As detailed in court filings and during the hearing, after Cheeley left Butler Wooten, the firm claimed that—under his partnership agreement—it was entitled to 75 percent of the fees accruing from the cases. By December 2016, Cheeley had asked the chief judge of the Superior Court of Muscogee County—Columbus is home to one of Butler Wooten's key offices—to implement confidential arbitration proceedings over the fees in the cases.
On Aug. 14, shortly after the arbitration award was entered in Butler Wooten's favor, Cheeley filed to have it vacated in Fulton County Superior Court. On Aug. 15, Butler Wooten filed to have the award confirmed in Muscogee County Superior Court, where Chief Judge Bemon McBride III had authorized the arbitration.
At Thursday's hearing, Butler Wooten argued that the case should be transferred back to Muscogee County, where venue was already established.
Schwall also heard from a lawyer for Richards, the plaintiff in the Bryan County case, who filed a motion to intervene on behalf of Cheeley.
Attorney C. David Joyner said his client believed Butler Wooten was deserving of fees, but she opposed the firm's claim to 75 percent of them.
The amount of the fees at issue is confidential, but Stone said Barnes had written to McBride that they were about $8.25 million.
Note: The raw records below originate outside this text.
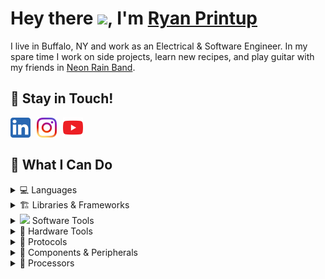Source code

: # Hey there <img src="https://emojis.slackmojis.com/emojis/images/1531849430/4246/blob-sunglasses.gif?1531849430" width="30"/>, I'm [Ryan Printup](https://ryanprintup.com)

I live in Buffalo, NY and work as an Electrical & Software Engineer. In my spare time I work on side projects, learn new recipes, and play guitar with my friends in [Neon Rain Band](https://neonrainband.com).

## 💬 Stay in Touch!

<a href="https://www.linkedin.com/in/ryanprintup">
	<img align="left" src="https://raw.githubusercontent.com/RyanPrintup/RyanPrintup/main/media/logo-linkedin.png" alt="Connect with me on LinkedIn" width="32px" style="margin-right:10px"/>
</a>
<a href="https://www.instagram.com/ryanprintup">
	<img align="left" src="https://raw.githubusercontent.com/RyanPrintup/RyanPrintup/main/media/logo-instagram.png" alt="Follow me on Instagram" width="32px" style="margin-right:10px"/>
</a>
<a href="https://www.youtube.com/channel/UC-UCCEy_jLAB3_qpjgR5PkQ">
	<img align="left" src="https://raw.githubusercontent.com/RyanPrintup/RyanPrintup/main/media/logo-youtube.png" alt="Subscribe to me on YouTube" width="32px" style="margin-right:10px"/>
</a>
<br/>
<br/>

## 🚀 What I Can Do
<details>
	<summary>💻 Languages</summary>
	<br/>
	<ul>
		<li>C</li>
		<li>C++</li>
		<li>Python</li>
		<li>C#</li>
		<li>HTML5</li>
		<li>CSS3</li>
	</ul>
</details>

<details>
	<summary>🏗️ Libraries & Frameworks</summary>
	<br/>
	<ul>
		<li>STM32 HAL</li>
		<li>Qualcomm ADK</li>
		<li>Google Protocol Buffers</li>
		<li>Bootstrap</li>
		<li>React.JS</li>
	</ul>
</details>

<details>
	<summary><img src="https://github.com/FortAwesome/Font-Awesome/blob/6.x/svgs/solid/code.svg" width="24"> Software Tools</summary>
	<br/>
	<ul>
		<li>VSCode</li>
		<li>Visual Studio</li>
		<li>Windows OS</li>
		<li>Linux OS (Ubuntu, Mint, CentOS)</li>
		<li>Trello</li>
		<li>GitHub</li>
		<li>BitBucket</li>
		<li>Jira</li>
		<li>Wireshark</li>
		<li>GitHub Actions</li>
	</ul>
</details>

<details>
	<summary>🔨 Hardware Tools</summary>
	<br/>
	<ul>
		<li>Breadboards</li>
		<li>Function Generator</li>
		<li>Logic Analyzer</li>
		<li>Multimeter</li>
		<li>Oscilloscope</li>
		<li>Power Supply</li>
		<li>Protocol Analyzer</li>
		<li>Soldering Iron</li>
	</ul>
</details>

<details>
	<summary>📡 Protocols</summary>
	<br/>
	<ul>
		<li>Ethernet</li>
		<li>EtherCAT</li>
		<li>SPI</li>
		<li>QSPI</li>
		<li>I2C</li>
		<li>UART</li>
		<li>USART</li>
		<li>USB (HID, Hub, Audio)</li>
		<li>DFU</li>
	</ul>
</details>

<details>
	<summary>🔩 Components & Peripherals</summary>
	<br/>
	<ul>
		<li>GPIO</li>
		<li>ADC</li>
		<li>DAC</li>
		<li>DMA</li>
		<li>CRC</li>
		<li>NVIC</li>
		<li>USB (OTG, FS, HS, Device, Host)</li>
		<li>Timer</li>
		<li>PWM</li>
	</ul>
</details>

<details>
	<summary>🔩 Processors</summary>
	<br/>
	<table>
		<tr>
			<th>STMicroelectronics</th>
			<th>Qualcomm</th>
			<th>Microchip</th>
			<th>Cypress</th>
			<th>Arduino</th>
			<th>Raspberry Pi</th>
		</tr>
		<tr>
			<td>STM32H743</td>
			<td>QCC3024</td>
			<td></td>
			<td>PSoC 5LP</td>
			<td>UNO</td>
			<td>3 Model B+</td>
		</tr>
		<tr>
			<td>STM32F303</td>
			<td>QCC3034</td>
			<td></td>
			<td></td>
			<td>Mega</td>
			<td></td>
		</tr>
		<tr>
			<td>STM32G474</td>
			<td></td>
			<td></td>
			<td></td>
			<td></td>
			<td></td>
		</tr>
		<tr>
			<td>STM32G0</td>
			<td></td>
			<td></td>
			<td></td>
			<td></td>
			<td></td>
		</tr>
	</table>
</details>
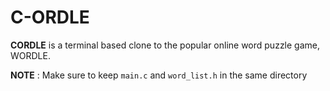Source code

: # C-ORDLE

**CORDLE** is a terminal based clone to the popular online word puzzle game, WORDLE.

**NOTE** : Make sure to keep `main.c` and `word_list.h` in the same directory
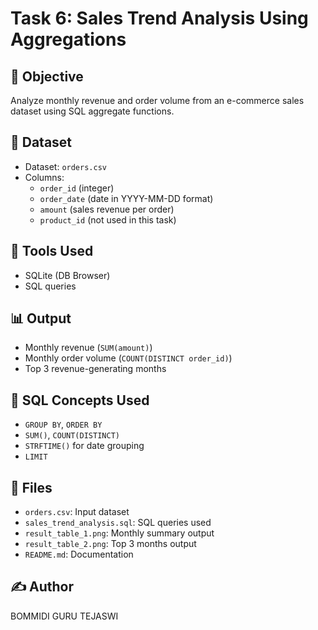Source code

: # Task 6: Sales Trend Analysis Using Aggregations

## 📌 Objective
Analyze monthly revenue and order volume from an e-commerce sales dataset using SQL aggregate functions.

## 📁 Dataset
- Dataset: `orders.csv`
- Columns:
  - `order_id` (integer)
  - `order_date` (date in YYYY-MM-DD format)
  - `amount` (sales revenue per order)
  - `product_id` (not used in this task)

## 🔧 Tools Used
- SQLite (DB Browser)
- SQL queries

## 📊 Output
- Monthly revenue (`SUM(amount)`)
- Monthly order volume (`COUNT(DISTINCT order_id)`)
- Top 3 revenue-generating months

## 🧠 SQL Concepts Used
- `GROUP BY`, `ORDER BY`
- `SUM()`, `COUNT(DISTINCT)`
- `STRFTIME()` for date grouping
- `LIMIT`

## 📂 Files
- `orders.csv`: Input dataset
- `sales_trend_analysis.sql`: SQL queries used
- `result_table_1.png`: Monthly summary output
- `result_table_2.png`: Top 3 months output
- `README.md`: Documentation

## ✍️ Author
BOMMIDI GURU TEJASWI
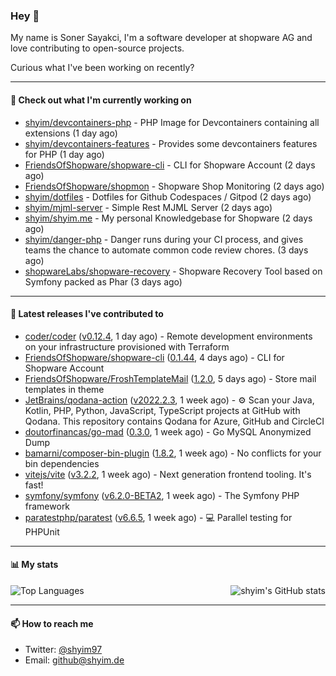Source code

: ### Hey 👋

My name is Soner Sayakci, I'm a software developer at shopware AG and love contributing to open-source projects.

Curious what I've been working on recently?

---

#### 👷 Check out what I'm currently working on

- [shyim/devcontainers-php](https://github.com/shyim/devcontainers-php) - PHP Image for Devcontainers containing all extensions (1 day ago)
- [shyim/devcontainers-features](https://github.com/shyim/devcontainers-features) - Provides some devcontainers features for PHP (1 day ago)
- [FriendsOfShopware/shopware-cli](https://github.com/FriendsOfShopware/shopware-cli) - CLI for Shopware Account (2 days ago)
- [FriendsOfShopware/shopmon](https://github.com/FriendsOfShopware/shopmon) - Shopware Shop Monitoring (2 days ago)
- [shyim/dotfiles](https://github.com/shyim/dotfiles) - Dotfiles for Github Codespaces / Gitpod (2 days ago)
- [shyim/mjml-server](https://github.com/shyim/mjml-server) - Simple Rest MJML Server (2 days ago)
- [shyim/shyim.me](https://github.com/shyim/shyim.me) - My personal Knowledgebase for Shopware (2 days ago)
- [shyim/danger-php](https://github.com/shyim/danger-php) - Danger runs during your CI process, and gives teams the chance to automate common code review chores. (3 days ago)
- [shopwareLabs/shopware-recovery](https://github.com/shopwareLabs/shopware-recovery) - Shopware Recovery Tool based on Symfony packed as Phar (3 days ago)

---

#### 🔭 Latest releases I've contributed to

- [coder/coder](https://github.com/coder/coder) ([v0.12.4](https://github.com/coder/coder/releases/tag/v0.12.4), 1 day ago) - Remote development environments on your infrastructure provisioned with Terraform
- [FriendsOfShopware/shopware-cli](https://github.com/FriendsOfShopware/shopware-cli) ([0.1.44](https://github.com/FriendsOfShopware/shopware-cli/releases/tag/0.1.44), 4 days ago) - CLI for Shopware Account
- [FriendsOfShopware/FroshTemplateMail](https://github.com/FriendsOfShopware/FroshTemplateMail) ([1.2.0](https://github.com/FriendsOfShopware/FroshTemplateMail/releases/tag/1.2.0), 5 days ago) - Store mail templates in theme
- [JetBrains/qodana-action](https://github.com/JetBrains/qodana-action) ([v2022.2.3](https://github.com/JetBrains/qodana-action/releases/tag/v2022.2.3), 1 week ago) - ⚙️ Scan your Java, Kotlin, PHP, Python, JavaScript, TypeScript projects at GitHub with Qodana. This repository contains Qodana for Azure, GitHub and CircleCI
- [doutorfinancas/go-mad](https://github.com/doutorfinancas/go-mad) ([0.3.0](https://github.com/doutorfinancas/go-mad/releases/tag/0.3.0), 1 week ago) - Go MySQL Anonymized Dump
- [bamarni/composer-bin-plugin](https://github.com/bamarni/composer-bin-plugin) ([1.8.2](https://github.com/bamarni/composer-bin-plugin/releases/tag/1.8.2), 1 week ago) - No conflicts for your bin dependencies
- [vitejs/vite](https://github.com/vitejs/vite) ([v3.2.2](https://github.com/vitejs/vite/releases/tag/v3.2.2), 1 week ago) - Next generation frontend tooling. It&#39;s fast!
- [symfony/symfony](https://github.com/symfony/symfony) ([v6.2.0-BETA2](https://github.com/symfony/symfony/releases/tag/v6.2.0-BETA2), 1 week ago) - The Symfony PHP framework
- [paratestphp/paratest](https://github.com/paratestphp/paratest) ([v6.6.5](https://github.com/paratestphp/paratest/releases/tag/v6.6.5), 1 week ago) - :computer: Parallel testing for PHPUnit

---

#### 📊 My stats

<img align="right" alt="shyim's GitHub stats" src="https://github-readme-stats.vercel.app/api?username=shyim&count_private=1&show_icons=true&" />

![Top Languages](https://github-readme-stats.vercel.app/api/top-langs/?username=shyim)

---

#### 📫 How to reach me

- Twitter: [@shyim97](https://twitter.com/shyim97)
- Email: [github@shyim.de](mailto://github@shyim.de)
Stone said that figure was not accurate.
After the hearing, Butler Wooten founding partner Jim Butler Jr. said that figure was wildly inflated.
“That's something Roy Barnes just made up as a threat to shut us down,” said Butler. “There's never been any dispute between these parties over that kind of money.”
Butler said he agreed with Schwall that the case made lawyers look bad, but otherwise declined to discuss it.
Barnes and Cheeley also declined to comment—and the former governor declined to say who had called him an “SOB.”